Designing an Efficient Biocatalyst for the Phosphoribosylation of Antiviral Pyrazine-2-carboxamide Derivatives

The development of technologies for the efficient synthesis of innovative antiviral compounds remains an important challenge for modern biotechnology, especially in the context of the recent COVID-19 pandemic. One of the drugs that is currently in the research spotlight for potential anti-SARS-CoV-2 activity is the purine mimetic prodrug compound T-705, also known as favipiravir. Along with a similar compound, T-1105, the activation of T-705 is limited by the low rate of phosphoribosylation, mediated by an enzyme named hypoxanthine-guanine phosphoribosyltransferase (HGPRT). Therefore, the synthesis of phosphoribosylated/ribosylated derivatives of these prodrugs is a viable direction for the discovery and development of antiviral pharmaceuticals. However, the chemical synthesis of such compounds is a complex and laborious process, whereas enzymatic cascades are not feasible because of the narrow HGPRT substrate specificity. Here, we report the successful rational design of an efficient biocatalyst for T-705/T-1105 phosphoribosylation. With two rounds of Thermus thermophilus HB27 HGPRT active site optimization, we have achieved a 325-fold increase in kcat toward the compound T-705 and a 125-fold increase toward T-1105 accompanied by a multifold decrease in KM. The practical applicability of the designed mutant was illustrated through the preparative synthesis of T-705/T-1105 nucleotide derivatives.

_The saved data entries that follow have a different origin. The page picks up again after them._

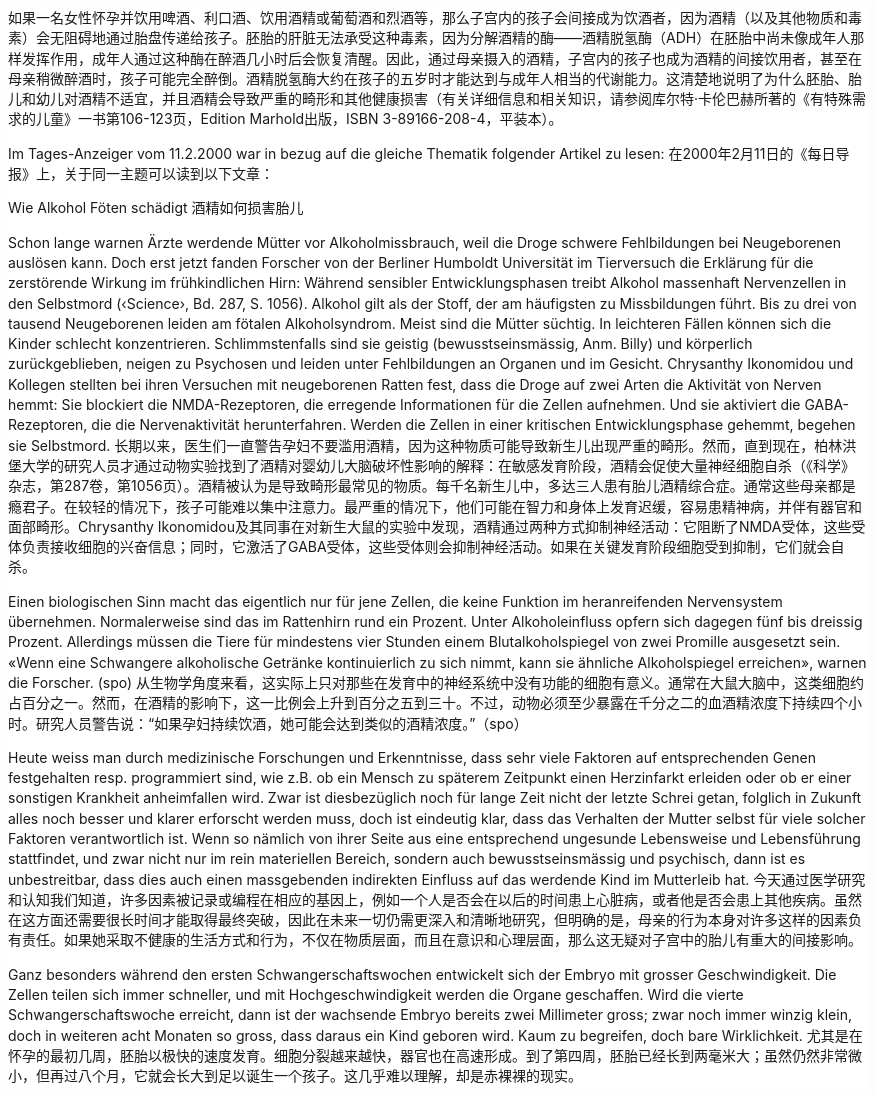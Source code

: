 如果一名女性怀孕并饮用啤酒、利口酒、饮用酒精或葡萄酒和烈酒等，那么子宫内的孩子会间接成为饮酒者，因为酒精（以及其他物质和毒素）会无阻碍地通过胎盘传递给孩子。胚胎的肝脏无法承受这种毒素，因为分解酒精的酶——酒精脱氢酶（ADH）在胚胎中尚未像成年人那样发挥作用，成年人通过这种酶在醉酒几小时后会恢复清醒。因此，通过母亲摄入的酒精，子宫内的孩子也成为酒精的间接饮用者，甚至在母亲稍微醉酒时，孩子可能完全醉倒。酒精脱氢酶大约在孩子的五岁时才能达到与成年人相当的代谢能力。这清楚地说明了为什么胚胎、胎儿和幼儿对酒精不适宜，并且酒精会导致严重的畸形和其他健康损害（有关详细信息和相关知识，请参阅库尔特·卡伦巴赫所著的《有特殊需求的儿童》一书第106-123页，Edition Marhold出版，ISBN 3-89166-208-4，平装本）。

Im Tages-Anzeiger vom 11.2.2000 war in bezug auf die gleiche Thematik folgender Artikel zu lesen:
在2000年2月11日的《每日导报》上，关于同一主题可以读到以下文章：

Wie Alkohol Föten schädigt
酒精如何损害胎儿

Schon lange warnen Ärzte werdende Mütter vor Alkoholmissbrauch, weil die Droge schwere Fehlbildungen bei Neugeborenen auslösen kann. Doch erst jetzt fanden Forscher von der Berliner Humboldt Universität im Tierversuch die Erklärung für die zerstörende Wirkung im frühkindlichen Hirn: Während sensibler Entwicklungsphasen treibt Alkohol massenhaft Nervenzellen in den Selbstmord (‹Science›, Bd. 287, S. 1056). Alkohol gilt als der Stoff, der am häufigsten zu Missbildungen führt. Bis zu drei von tausend Neugeborenen leiden am fötalen Alkoholsyndrom. Meist sind die Mütter süchtig. In leichteren Fällen können sich die Kinder schlecht konzentrieren. Schlimmstenfalls sind sie geistig (bewusstseinsmässig, Anm. Billy) und körperlich zurückgeblieben, neigen zu Psychosen und leiden unter Fehlbildungen an Organen und im Gesicht. Chrysanthy Ikonomidou und Kollegen stellten bei ihren Versuchen mit neugeborenen Ratten fest, dass die Droge auf zwei Arten die Aktivität von Nerven hemmt: Sie blockiert die NMDA-Rezeptoren, die erregende Informationen für die Zellen aufnehmen. Und sie aktiviert die GABA-Rezeptoren, die die Nervenaktivität herunterfahren. Werden die Zellen in einer kritischen Entwicklungsphase gehemmt, begehen sie Selbstmord.
长期以来，医生们一直警告孕妇不要滥用酒精，因为这种物质可能导致新生儿出现严重的畸形。然而，直到现在，柏林洪堡大学的研究人员才通过动物实验找到了酒精对婴幼儿大脑破坏性影响的解释：在敏感发育阶段，酒精会促使大量神经细胞自杀（《科学》杂志，第287卷，第1056页）。酒精被认为是导致畸形最常见的物质。每千名新生儿中，多达三人患有胎儿酒精综合症。通常这些母亲都是瘾君子。在较轻的情况下，孩子可能难以集中注意力。最严重的情况下，他们可能在智力和身体上发育迟缓，容易患精神病，并伴有器官和面部畸形。Chrysanthy Ikonomidou及其同事在对新生大鼠的实验中发现，酒精通过两种方式抑制神经活动：它阻断了NMDA受体，这些受体负责接收细胞的兴奋信息；同时，它激活了GABA受体，这些受体则会抑制神经活动。如果在关键发育阶段细胞受到抑制，它们就会自杀。

Einen biologischen Sinn macht das eigentlich nur für jene Zellen, die keine Funktion im heranreifenden Nervensystem übernehmen. Normalerweise sind das im Rattenhirn rund ein Prozent. Unter Alkoholeinfluss opfern sich dagegen fünf bis dreissig Prozent. Allerdings müssen die Tiere für mindestens vier Stunden einem Blutalkoholspiegel von zwei Promille ausgesetzt sein. «Wenn eine Schwangere alkoholische Getränke kontinuierlich zu sich nimmt, kann sie ähnliche Alkoholspiegel erreichen», warnen die Forscher. (spo)
从生物学角度来看，这实际上只对那些在发育中的神经系统中没有功能的细胞有意义。通常在大鼠大脑中，这类细胞约占百分之一。然而，在酒精的影响下，这一比例会上升到百分之五到三十。不过，动物必须至少暴露在千分之二的血酒精浓度下持续四个小时。研究人员警告说：“如果孕妇持续饮酒，她可能会达到类似的酒精浓度。”（spo）

Heute weiss man durch medizinische Forschungen und Erkenntnisse, dass sehr viele Faktoren auf entsprechenden Genen festgehalten resp. programmiert sind, wie z.B. ob ein Mensch zu späterem Zeitpunkt einen Herzinfarkt erleiden oder ob er einer sonstigen Krankheit anheimfallen wird. Zwar ist diesbezüglich noch für lange Zeit nicht der letzte Schrei getan, folglich in Zukunft alles noch besser und klarer erforscht werden muss, doch ist eindeutig klar, dass das Verhalten der Mutter selbst für viele solcher Faktoren verantwortlich ist. Wenn so nämlich von ihrer Seite aus eine entsprechend ungesunde Lebensweise und Lebensführung stattfindet, und zwar nicht nur im rein materiellen Bereich, sondern auch bewusstseinsmässig und psychisch, dann ist es unbestreitbar, dass dies auch einen massgebenden indirekten Einfluss auf das werdende Kind im Mutterleib hat.
今天通过医学研究和认知我们知道，许多因素被记录或编程在相应的基因上，例如一个人是否会在以后的时间患上心脏病，或者他是否会患上其他疾病。虽然在这方面还需要很长时间才能取得最终突破，因此在未来一切仍需更深入和清晰地研究，但明确的是，母亲的行为本身对许多这样的因素负有责任。如果她采取不健康的生活方式和行为，不仅在物质层面，而且在意识和心理层面，那么这无疑对子宫中的胎儿有重大的间接影响。

Ganz besonders während den ersten Schwangerschaftswochen entwickelt sich der Embryo mit grosser Geschwindigkeit. Die Zellen teilen sich immer schneller, und mit Hochgeschwindigkeit werden die Organe geschaffen. Wird die vierte Schwangerschaftswoche erreicht, dann ist der wachsende Embryo bereits zwei Millimeter gross; zwar noch immer winzig klein, doch in weiteren acht Monaten so gross, dass daraus ein Kind geboren wird. Kaum zu begreifen, doch bare Wirklichkeit.
尤其是在怀孕的最初几周，胚胎以极快的速度发育。细胞分裂越来越快，器官也在高速形成。到了第四周，胚胎已经长到两毫米大；虽然仍然非常微小，但再过八个月，它就会长大到足以诞生一个孩子。这几乎难以理解，却是赤裸裸的现实。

Our engineered biocatalyst can become a basis for the technologies of enzymatic and chemoenzymatic synthesis of various T-705/T-1105 derivatives with proven antiviral activity. Moreover, our results provide insight into the molecular mechanism of T-705/T-1105 phosphoribosylation, including the experimental evidence explaining the reasons behind the low activity of HGPRT toward these compounds.